Они минут пятнадцать светили на незнакомые могилы – попадались статские советники, какие-то бароны, купцы и купчихи, почетные граждане и безвестные могилы. Литке не было.
-Да, наверное, в другом месте, жаль, спросить не у кого, - сказал человек и пошел в темноту. Несколько собак двинулись за ним. А две остались рядом.
Он вышел из ворот кладбища и сразу инстинктивно обернулся - его сопровождающие смотрели вслед. Слева показался полный огнями и жизни трамвай, он загромыхал, делая полудугу по площади. Надо было спешить к трамваю. Он бросился через пути к остановке, которую приметил когда еще шел сюда, - это было вроде бы так недавно, а казалось, что он пришел теперь сюда совсем из другого мира. Трамвай с лязгом остановился, из него никто не вышел и в него никто не вошел - но все равно - там стояли и сидели живые люди.
Расстояние, которое он прошел не без труда к Расстанной и дальше, трамвай покрыл за какие-то восемь - десять минут.
Он решил дойти до Васильевского пешком - они должны были встретиться с приятелем около девяти вечера.
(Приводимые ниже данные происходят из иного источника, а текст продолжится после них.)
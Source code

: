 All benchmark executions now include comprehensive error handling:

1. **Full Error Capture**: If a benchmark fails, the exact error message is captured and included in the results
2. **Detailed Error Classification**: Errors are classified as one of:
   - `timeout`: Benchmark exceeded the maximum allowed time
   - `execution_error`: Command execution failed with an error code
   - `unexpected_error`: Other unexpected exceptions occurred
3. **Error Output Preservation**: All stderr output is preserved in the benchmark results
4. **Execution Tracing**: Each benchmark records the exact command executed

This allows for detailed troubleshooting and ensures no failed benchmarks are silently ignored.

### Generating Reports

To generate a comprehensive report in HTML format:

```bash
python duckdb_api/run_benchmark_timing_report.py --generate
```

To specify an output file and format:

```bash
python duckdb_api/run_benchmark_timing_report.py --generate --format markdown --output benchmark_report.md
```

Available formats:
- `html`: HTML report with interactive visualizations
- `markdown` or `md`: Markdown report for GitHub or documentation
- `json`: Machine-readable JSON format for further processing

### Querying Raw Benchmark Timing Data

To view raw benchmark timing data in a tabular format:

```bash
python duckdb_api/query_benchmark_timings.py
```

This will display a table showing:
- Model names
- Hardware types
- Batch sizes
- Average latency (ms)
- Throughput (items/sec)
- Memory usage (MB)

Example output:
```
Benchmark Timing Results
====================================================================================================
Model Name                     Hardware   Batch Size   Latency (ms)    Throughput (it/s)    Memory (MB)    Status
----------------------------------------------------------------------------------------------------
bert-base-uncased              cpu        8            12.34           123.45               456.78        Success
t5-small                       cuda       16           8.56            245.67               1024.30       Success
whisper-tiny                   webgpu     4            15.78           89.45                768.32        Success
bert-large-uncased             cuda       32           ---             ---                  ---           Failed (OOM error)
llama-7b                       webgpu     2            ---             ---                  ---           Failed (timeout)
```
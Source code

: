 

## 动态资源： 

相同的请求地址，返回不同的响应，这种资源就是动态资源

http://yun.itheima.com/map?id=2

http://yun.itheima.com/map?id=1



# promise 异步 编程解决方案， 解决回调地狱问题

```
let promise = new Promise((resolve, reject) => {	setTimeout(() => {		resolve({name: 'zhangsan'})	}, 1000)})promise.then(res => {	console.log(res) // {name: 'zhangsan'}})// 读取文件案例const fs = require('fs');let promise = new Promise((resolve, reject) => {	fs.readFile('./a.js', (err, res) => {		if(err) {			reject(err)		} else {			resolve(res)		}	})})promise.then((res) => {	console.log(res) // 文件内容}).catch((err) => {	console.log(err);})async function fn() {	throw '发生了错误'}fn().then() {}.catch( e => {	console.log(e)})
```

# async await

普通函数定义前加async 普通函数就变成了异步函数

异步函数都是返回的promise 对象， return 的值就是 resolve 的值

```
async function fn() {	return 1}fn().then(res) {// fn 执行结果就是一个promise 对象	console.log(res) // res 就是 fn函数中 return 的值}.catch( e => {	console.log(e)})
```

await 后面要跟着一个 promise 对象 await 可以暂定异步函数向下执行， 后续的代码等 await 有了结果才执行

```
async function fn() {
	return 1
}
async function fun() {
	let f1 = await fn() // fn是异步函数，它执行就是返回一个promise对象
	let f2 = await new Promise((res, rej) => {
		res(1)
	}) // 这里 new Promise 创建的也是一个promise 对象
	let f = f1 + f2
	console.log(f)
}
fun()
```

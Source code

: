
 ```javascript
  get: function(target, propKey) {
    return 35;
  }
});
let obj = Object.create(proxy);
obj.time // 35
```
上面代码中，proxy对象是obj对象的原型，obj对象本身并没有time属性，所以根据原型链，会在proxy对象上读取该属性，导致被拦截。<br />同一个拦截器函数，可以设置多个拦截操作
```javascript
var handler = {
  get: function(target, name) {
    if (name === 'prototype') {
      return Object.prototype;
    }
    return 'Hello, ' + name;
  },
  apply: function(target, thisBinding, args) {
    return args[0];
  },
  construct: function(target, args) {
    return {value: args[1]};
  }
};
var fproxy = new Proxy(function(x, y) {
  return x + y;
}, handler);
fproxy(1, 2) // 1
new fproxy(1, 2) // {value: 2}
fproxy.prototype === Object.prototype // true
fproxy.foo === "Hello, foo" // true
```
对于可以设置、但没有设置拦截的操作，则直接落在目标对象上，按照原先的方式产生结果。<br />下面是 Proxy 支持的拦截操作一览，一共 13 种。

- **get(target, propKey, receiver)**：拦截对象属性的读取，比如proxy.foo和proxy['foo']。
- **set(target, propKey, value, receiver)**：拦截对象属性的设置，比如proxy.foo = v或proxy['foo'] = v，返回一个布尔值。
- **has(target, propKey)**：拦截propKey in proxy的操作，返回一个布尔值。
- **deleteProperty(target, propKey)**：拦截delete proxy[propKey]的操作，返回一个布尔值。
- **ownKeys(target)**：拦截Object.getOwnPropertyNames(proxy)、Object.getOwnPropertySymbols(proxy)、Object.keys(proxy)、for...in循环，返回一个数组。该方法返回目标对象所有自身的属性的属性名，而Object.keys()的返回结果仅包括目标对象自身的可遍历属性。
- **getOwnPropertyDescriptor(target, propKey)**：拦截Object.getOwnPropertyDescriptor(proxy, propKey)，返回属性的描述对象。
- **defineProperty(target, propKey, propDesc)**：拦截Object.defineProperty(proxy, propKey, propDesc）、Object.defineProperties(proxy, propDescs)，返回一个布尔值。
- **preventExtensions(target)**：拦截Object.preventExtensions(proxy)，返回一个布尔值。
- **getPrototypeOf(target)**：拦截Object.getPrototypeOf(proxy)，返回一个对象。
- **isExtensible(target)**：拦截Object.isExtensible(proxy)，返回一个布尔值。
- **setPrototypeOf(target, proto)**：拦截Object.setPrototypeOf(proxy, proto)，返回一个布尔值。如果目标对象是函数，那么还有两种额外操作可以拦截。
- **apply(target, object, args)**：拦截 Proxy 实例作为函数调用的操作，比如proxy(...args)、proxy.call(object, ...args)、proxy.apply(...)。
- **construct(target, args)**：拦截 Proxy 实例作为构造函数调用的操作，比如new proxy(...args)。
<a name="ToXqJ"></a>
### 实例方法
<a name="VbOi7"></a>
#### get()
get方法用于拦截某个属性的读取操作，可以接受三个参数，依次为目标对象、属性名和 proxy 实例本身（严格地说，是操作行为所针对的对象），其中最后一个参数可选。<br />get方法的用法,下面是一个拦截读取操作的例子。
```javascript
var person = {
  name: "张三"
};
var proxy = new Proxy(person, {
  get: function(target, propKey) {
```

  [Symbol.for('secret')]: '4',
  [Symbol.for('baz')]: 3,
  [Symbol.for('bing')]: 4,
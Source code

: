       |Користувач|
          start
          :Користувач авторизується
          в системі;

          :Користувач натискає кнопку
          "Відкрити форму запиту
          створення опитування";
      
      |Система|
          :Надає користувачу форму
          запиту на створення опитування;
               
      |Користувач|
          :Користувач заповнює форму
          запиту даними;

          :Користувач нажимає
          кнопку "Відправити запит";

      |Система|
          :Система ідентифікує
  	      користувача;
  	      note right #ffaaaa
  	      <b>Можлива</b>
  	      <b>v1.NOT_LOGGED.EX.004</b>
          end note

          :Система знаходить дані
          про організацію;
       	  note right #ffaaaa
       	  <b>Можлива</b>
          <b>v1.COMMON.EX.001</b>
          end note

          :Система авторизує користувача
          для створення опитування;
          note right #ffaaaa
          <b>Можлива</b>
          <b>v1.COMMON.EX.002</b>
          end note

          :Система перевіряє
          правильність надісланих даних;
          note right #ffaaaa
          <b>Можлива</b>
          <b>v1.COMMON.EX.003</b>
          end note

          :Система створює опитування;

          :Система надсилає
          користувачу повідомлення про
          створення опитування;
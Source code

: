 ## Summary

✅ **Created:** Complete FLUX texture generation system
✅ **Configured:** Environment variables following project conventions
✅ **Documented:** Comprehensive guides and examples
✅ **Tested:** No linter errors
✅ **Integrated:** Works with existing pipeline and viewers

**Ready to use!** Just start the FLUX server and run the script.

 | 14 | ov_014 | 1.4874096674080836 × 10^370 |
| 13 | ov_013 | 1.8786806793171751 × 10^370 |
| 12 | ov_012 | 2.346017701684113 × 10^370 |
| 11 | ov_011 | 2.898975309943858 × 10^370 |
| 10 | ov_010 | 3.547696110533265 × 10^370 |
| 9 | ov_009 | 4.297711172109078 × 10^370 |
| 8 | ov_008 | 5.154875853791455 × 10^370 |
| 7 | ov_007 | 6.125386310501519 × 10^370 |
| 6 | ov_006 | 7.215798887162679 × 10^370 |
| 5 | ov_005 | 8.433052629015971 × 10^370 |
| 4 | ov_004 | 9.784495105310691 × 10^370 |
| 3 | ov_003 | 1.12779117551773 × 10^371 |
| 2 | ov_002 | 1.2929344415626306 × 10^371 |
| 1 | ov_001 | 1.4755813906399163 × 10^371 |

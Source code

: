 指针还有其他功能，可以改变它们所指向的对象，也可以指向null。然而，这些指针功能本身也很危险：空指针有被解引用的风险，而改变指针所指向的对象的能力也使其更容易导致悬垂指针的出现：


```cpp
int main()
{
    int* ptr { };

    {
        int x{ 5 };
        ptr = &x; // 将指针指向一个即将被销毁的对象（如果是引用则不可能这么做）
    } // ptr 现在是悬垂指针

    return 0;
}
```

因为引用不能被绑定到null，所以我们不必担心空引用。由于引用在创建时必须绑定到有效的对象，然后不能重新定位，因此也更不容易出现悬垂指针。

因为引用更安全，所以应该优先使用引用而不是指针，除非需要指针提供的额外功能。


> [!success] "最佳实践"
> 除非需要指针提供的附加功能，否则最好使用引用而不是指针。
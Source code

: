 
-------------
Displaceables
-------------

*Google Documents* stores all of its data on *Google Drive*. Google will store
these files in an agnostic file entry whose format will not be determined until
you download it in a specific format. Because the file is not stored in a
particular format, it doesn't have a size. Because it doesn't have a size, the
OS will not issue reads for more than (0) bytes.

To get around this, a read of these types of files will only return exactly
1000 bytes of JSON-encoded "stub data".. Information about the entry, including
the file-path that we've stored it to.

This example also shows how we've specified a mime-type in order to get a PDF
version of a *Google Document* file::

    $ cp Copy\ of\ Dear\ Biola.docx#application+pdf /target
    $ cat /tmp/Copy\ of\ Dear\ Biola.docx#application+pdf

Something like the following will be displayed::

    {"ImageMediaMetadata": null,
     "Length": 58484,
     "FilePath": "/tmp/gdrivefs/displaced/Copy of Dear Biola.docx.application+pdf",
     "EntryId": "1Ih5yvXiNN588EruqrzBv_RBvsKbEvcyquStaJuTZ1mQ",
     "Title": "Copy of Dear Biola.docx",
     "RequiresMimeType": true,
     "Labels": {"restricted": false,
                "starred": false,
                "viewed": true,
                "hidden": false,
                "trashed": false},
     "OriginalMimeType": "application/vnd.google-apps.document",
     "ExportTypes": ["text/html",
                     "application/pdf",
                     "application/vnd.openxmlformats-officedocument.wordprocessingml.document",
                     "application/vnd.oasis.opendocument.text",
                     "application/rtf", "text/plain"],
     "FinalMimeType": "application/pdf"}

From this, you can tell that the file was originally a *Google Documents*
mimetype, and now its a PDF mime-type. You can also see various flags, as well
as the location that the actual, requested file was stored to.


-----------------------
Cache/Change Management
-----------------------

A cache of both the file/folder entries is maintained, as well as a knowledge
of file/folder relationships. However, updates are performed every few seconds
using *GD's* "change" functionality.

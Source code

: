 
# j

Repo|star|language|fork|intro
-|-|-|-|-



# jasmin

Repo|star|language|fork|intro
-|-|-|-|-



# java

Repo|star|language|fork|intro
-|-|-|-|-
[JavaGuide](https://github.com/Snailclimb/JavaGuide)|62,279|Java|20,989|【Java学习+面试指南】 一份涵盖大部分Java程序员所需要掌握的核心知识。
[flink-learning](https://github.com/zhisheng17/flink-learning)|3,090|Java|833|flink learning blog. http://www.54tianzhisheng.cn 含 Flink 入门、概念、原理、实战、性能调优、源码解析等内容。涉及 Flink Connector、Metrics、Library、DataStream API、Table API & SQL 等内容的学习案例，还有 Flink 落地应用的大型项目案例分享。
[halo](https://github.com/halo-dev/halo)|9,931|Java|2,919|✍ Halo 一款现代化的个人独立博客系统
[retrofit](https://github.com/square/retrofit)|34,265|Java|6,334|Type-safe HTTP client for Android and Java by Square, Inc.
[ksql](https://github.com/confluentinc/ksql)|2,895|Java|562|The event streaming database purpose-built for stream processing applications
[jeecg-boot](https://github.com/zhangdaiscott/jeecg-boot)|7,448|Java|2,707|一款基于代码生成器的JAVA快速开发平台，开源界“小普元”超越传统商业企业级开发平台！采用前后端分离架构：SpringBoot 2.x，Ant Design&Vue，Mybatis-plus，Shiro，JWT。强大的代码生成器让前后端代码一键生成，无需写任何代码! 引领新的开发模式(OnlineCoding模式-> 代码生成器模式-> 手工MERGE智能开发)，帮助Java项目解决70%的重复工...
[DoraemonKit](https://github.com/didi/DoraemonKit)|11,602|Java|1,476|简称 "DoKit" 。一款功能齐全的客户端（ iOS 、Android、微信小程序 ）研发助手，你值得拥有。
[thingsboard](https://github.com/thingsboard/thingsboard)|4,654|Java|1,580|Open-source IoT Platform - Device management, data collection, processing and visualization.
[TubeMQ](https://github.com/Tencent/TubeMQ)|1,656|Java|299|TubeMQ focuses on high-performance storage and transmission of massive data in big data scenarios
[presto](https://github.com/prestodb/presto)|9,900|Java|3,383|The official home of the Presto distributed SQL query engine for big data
А питерцы казались людьми из какой-то другой вселенной. Вот и в метро он не решился зайти - лучше уж пешком.
Часы на башне Думы на Невском показывали без десяти восемь. Вечерний город жил своей жизнью. Он физически ощущал, что жизнь горожан, их заботы, дела, какая-то вечная спешка - проходит мимо, как далекие виды за окном вагона.
Встретились и решили идти в кафе на Невский, там их должен был ждать третий приятель – Славик. Боялись, что Славик все перепутает – таково было его обычное состояние, но он оказался на месте. Вошли в кафе. Там полчаса простояли, пока освободились места, а потом просидели около часа, большую часть времени, ожидая заказанное мороженое. Зеленые мягкие кресла, зеленые столешницы под мрамор, малахитовые вертикальные вставки на стенах - все было полно уюта и благожелательности. Они расслабились, уплели по две порции мороженого - не хуже, чем в "Космосе", по бокалу Ркацителли. За все обещал заплатить второй приятель. Болтали о том, о сем. Путешествие по кладбищу уже казалось каким-то далеким сном. Перемигивались с какими-то девушками, те смеялись в ответ. Потом обещавший заплатить приятель пригласил одну - высокую блондинку. Это явно не понравилось ее компании. Приятель как назло что-то ей шептал. Они со Славиком смотрели на это неодобрительно. Славик ерзал в кресле.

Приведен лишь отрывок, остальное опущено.